Baiklah, lewat beberapa coretan kedepan saya bersama pemikiran seadanya
akan berusaha mengurai apa yang sempat terlintas di benak ini. Agar
lebih paham, mengutip dari Kamus Besar Bahasa Indonesia (KBBI) arti kata
jati diri adalah ciri-ciri, gambaran, atau keadaan khusus seseorang
atau suatu benda, bisa pula berarti identitas, inti, jiwa, semangat, dan
daya gerak dari dalam atau spiritualitas. Nah, berkaca dari pengertian
ini dirasa ada keambiguan seseorang dalam memaknai kata jati diri selama
ini. Kalimat mencari jati diri akan terkesan
rancu bila dicermati dan kali ini saya dan teman saya sepakat
mengiyakannya. Bagaimana tidak rancu, bukankah jati diri itu ada dalam
diri? Kenapa musti dicari? Malah saya sempat berpikir bahwa sebenarnya
jati diri tak pernah hilang. Bila orang berkata hilang, saya pikir
tidak. Karena, biar bagaimanapun dalam diri seseorang pasti ada sesuatu
yang berbeda dari orang lain dan itu pun tidak akan pernah bisa tercuri
atau hilang. Biar lebih mudah kita bisa ambil contoh air, mau dicampur
atau diberi pewarna apapun sifat zat cairnya akan tetap ada. Berubah
seperti apa air akan tetap dikatakan air, walau dalam wujud comberan
sekalipun.
Begitu pula dengan diri kita. Janganlah merasa pesimis tentang
kelabilan yang dikira masih dalam pencarian jati diri. Diri ada bukan
untuk dicari. Sebetulnya ia telah tertanam dalam diri, tinggal
membongkarnya saja. Andaikata memang kesulitan, seseorang tersebut belum
menyadari, ditambah dengan kesibukan melihat sekitar atau orang lain
malah terlupalah sejatinya diri. Menganggap orang lain lebih hebat dan
lebih cocok menjadi panutan lambat laun dengan ketertarikan tersebut
akan menimbun ke’aku’ annya. Terkuburlah sosok dia yang sebenarnya dan
terganti oleh sosok baru atau cermin lain. Maka tak heran ada beberapa
orang yang begitu asing dengan dirinya sendiri dan muncullah kalimat
‘siapa aku?’ atau who am i? yang dikiranya dia sedang
kehilangan jati diri, padahal tidak. Jati dirinya ada, cuma masih
tertimbun oleh tumpukan obsesi dan tekanan ketidakpercayaan diri.
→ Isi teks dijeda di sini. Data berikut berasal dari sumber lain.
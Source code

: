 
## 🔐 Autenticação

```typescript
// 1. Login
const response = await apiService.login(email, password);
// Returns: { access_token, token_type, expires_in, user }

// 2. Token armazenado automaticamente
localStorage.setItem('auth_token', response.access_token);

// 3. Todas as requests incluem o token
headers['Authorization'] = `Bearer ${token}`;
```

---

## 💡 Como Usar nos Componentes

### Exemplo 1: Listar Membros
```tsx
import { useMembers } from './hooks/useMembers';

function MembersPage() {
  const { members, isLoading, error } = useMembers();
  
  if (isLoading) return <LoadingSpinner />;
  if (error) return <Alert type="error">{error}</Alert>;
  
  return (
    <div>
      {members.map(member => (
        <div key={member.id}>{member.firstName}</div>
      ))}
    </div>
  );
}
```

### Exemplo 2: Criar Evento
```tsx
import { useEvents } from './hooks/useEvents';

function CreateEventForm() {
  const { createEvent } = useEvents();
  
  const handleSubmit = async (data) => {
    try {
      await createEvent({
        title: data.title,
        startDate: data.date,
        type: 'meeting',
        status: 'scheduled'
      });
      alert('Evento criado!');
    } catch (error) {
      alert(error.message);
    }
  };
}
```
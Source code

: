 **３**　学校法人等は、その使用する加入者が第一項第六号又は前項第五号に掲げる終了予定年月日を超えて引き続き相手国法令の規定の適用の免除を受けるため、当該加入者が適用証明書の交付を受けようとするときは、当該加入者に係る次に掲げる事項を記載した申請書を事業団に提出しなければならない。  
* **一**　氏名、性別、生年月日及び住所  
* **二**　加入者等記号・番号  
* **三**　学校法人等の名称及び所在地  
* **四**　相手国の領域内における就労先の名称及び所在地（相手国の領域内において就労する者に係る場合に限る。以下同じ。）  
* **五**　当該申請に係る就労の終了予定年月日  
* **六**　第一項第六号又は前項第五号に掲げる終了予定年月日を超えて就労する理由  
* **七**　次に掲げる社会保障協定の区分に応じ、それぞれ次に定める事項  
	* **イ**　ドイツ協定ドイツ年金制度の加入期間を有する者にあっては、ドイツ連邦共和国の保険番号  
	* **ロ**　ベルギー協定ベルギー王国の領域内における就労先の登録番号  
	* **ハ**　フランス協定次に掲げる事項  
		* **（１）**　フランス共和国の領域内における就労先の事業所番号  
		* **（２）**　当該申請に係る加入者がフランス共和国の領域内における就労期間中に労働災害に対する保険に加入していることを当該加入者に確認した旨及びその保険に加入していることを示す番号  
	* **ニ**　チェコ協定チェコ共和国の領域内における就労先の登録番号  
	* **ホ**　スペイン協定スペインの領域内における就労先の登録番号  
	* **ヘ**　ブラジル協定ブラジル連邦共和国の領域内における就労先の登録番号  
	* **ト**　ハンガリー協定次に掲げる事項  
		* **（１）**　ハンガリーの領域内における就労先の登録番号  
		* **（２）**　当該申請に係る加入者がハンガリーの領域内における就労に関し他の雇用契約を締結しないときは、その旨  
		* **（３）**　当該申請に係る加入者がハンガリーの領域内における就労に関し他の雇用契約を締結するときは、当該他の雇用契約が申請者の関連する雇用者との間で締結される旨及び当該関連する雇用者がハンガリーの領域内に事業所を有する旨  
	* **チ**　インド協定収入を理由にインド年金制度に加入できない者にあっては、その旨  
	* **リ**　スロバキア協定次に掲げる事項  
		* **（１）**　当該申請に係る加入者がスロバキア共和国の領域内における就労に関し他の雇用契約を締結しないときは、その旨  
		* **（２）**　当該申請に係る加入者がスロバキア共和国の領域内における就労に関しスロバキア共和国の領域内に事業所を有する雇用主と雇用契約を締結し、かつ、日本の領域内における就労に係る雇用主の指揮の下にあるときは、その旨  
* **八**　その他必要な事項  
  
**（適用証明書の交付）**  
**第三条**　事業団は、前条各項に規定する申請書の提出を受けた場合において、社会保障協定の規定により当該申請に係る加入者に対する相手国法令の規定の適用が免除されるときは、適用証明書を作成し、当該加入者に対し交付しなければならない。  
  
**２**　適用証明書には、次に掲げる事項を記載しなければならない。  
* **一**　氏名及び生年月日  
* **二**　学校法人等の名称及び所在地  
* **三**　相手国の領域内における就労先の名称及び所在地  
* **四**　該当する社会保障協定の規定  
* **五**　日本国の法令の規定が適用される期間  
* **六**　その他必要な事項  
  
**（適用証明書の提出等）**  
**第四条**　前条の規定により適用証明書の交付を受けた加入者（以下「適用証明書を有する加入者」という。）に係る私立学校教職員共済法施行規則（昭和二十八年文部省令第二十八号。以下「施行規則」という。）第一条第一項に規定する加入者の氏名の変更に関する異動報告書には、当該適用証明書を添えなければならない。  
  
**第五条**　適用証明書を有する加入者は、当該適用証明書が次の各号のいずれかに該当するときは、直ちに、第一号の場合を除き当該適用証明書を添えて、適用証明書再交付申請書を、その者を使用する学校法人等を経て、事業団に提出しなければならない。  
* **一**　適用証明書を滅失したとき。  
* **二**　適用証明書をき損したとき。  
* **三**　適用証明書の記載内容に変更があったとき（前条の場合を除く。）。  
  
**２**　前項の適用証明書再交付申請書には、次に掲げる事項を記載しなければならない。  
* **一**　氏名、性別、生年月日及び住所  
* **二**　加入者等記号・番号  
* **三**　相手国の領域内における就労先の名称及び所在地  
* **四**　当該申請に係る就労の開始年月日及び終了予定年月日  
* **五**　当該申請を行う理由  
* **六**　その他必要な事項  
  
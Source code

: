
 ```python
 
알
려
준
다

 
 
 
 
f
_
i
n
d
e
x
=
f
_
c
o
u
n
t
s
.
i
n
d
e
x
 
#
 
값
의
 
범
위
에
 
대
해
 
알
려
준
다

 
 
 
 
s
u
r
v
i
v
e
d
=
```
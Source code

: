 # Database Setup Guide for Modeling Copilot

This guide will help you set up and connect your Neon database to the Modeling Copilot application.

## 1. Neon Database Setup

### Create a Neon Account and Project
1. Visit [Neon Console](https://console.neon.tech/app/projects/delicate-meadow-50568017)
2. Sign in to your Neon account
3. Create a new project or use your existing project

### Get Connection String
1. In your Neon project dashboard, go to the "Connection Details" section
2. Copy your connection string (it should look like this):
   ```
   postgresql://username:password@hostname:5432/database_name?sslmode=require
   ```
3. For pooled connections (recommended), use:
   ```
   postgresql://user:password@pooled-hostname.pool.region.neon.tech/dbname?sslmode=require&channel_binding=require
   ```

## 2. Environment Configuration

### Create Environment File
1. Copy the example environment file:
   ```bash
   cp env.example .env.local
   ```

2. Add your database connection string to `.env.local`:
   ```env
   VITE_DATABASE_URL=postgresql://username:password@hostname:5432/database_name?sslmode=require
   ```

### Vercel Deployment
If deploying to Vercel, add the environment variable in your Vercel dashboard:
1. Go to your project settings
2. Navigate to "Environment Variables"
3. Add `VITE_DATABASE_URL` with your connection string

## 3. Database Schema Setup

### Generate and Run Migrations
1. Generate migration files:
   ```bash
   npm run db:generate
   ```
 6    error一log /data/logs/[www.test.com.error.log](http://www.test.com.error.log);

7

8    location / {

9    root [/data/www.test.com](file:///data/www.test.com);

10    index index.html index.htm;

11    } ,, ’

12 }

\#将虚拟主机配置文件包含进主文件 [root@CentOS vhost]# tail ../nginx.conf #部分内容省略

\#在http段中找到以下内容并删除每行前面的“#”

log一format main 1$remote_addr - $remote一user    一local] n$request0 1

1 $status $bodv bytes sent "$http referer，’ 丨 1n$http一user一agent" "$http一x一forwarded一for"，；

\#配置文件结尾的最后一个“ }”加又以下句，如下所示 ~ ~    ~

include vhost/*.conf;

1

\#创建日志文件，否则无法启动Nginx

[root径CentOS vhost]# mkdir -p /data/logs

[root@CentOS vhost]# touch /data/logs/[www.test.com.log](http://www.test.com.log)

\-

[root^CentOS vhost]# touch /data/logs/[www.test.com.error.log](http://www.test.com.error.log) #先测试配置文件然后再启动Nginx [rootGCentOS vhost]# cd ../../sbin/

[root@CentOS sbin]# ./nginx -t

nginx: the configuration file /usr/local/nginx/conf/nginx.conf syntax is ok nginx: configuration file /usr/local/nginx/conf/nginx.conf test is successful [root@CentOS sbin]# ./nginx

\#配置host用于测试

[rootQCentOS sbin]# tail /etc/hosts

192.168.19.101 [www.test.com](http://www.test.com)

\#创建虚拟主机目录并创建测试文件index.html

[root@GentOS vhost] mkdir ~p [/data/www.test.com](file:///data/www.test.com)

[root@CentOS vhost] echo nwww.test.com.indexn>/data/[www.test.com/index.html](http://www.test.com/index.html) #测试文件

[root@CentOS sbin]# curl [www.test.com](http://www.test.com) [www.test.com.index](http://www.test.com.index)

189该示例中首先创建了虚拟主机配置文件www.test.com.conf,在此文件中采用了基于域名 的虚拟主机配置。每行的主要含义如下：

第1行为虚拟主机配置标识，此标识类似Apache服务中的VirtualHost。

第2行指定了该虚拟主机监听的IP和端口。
Semisal, sering kita melihat seseorang berpenampilan layaknya idola yang
mereka gemari. Mulai dari gaya rambut, pakaian yang dia kenakan, sampai
gaya bicara pun persis. Dengan begitu, kita menjadi kesulitan melihat
sosok dia yang sebenarnya. Tidak bisa dikatakan dia sedang kehilangan
jati diri, terkontaminasi barangkali iya.
Akhir obrolan dengan kawan, saya melontarkan satu
kata kunci ‘proses’. Untuk menonjolkan jati diri sejatinya membutuhkan
proses. Kembali lagi ke pengertian yakni adanya identitas, inti, jiwa,
semangat, dan daya gerak ternyata ada bukan berjalan dengan sendirinya.
Terbentuknya jati diri yang kuat pastilah terlebih dahulu ditempa oleh
berbagai pilihan serta problematika dalam perjalanan hidupnya. Pilihan
untuk mengikuti aliran atau tetap mempertahankan kenyamanannya. Bila dia
mengikuti aliran bisa jadi dia akan terbawa arus dan lupa pada tujuan
serta dirinya sendiri. Kemudian muncullah golongan orang-orang alay,
lebay, epigon, dan lain sebagainya. Atau dia akan tetap mempertahankan
ke’aku’annya. Walaupun ini baik, bila perlakuannya berlebihan maka akan
negatif juga karena bisa memunculkan orang-orang yang bersifat egois
atau diktator. Idealnya, kita tetap pada kedirian dan
prinsip, namun jangan melupakan keterbukaan. Jangan melupakan bahwa kita
adalah makhluk sosial yang berteman dengan segala macam perbedaan.